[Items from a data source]

=== Section Start ===

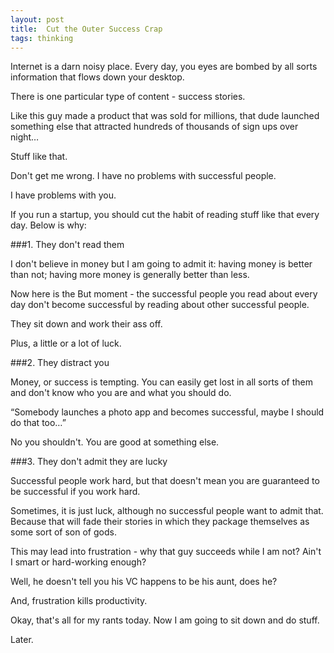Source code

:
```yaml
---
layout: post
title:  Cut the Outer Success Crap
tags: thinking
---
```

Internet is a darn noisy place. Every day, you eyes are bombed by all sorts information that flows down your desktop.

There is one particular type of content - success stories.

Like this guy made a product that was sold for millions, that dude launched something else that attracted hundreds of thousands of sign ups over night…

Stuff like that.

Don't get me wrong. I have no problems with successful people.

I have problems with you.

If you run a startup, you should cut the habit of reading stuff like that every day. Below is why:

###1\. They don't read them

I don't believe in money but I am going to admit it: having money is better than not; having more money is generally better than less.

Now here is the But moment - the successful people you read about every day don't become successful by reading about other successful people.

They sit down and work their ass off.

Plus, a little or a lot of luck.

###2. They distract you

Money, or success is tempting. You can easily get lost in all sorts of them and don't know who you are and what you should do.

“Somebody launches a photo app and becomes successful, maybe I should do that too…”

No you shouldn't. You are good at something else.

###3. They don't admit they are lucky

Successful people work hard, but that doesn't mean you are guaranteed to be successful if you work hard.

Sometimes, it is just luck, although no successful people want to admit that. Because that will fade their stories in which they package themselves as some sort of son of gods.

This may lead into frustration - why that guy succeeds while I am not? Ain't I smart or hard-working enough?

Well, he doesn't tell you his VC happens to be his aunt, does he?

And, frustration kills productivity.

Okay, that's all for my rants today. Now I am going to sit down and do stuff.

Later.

=== Section End ===
=== Section Start ===

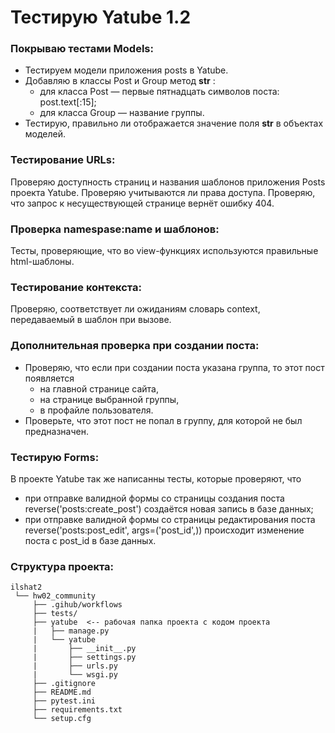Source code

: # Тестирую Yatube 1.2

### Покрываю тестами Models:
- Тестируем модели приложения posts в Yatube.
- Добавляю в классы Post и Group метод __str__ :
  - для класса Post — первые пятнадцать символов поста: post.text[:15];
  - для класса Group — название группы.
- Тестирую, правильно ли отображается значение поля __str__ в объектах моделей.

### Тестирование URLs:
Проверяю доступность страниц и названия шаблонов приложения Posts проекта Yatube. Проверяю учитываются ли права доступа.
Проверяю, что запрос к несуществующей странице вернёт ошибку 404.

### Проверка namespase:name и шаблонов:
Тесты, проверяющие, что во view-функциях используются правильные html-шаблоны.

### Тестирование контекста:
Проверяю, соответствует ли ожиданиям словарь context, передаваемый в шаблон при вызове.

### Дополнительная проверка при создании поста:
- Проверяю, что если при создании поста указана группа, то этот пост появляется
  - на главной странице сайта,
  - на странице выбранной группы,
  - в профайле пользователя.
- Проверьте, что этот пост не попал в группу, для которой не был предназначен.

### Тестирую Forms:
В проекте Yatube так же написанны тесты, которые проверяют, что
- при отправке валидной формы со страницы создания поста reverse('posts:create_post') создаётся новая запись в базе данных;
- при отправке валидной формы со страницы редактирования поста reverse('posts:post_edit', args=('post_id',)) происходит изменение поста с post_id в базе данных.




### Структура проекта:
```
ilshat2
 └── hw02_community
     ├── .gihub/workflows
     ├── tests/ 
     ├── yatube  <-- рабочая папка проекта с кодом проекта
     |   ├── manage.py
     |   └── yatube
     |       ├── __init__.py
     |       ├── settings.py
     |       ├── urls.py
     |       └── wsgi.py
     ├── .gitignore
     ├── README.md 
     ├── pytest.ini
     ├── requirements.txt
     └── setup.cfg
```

=== Section End ===

**Exercise requirements**
If a line of the data above contains "else", copy it out.

**Exercise solution**
Like this guy made a product that was sold for millions, that dude launched something else that attracted hundreds of thousands of sign ups over night…
No you shouldn't. You are good at something else.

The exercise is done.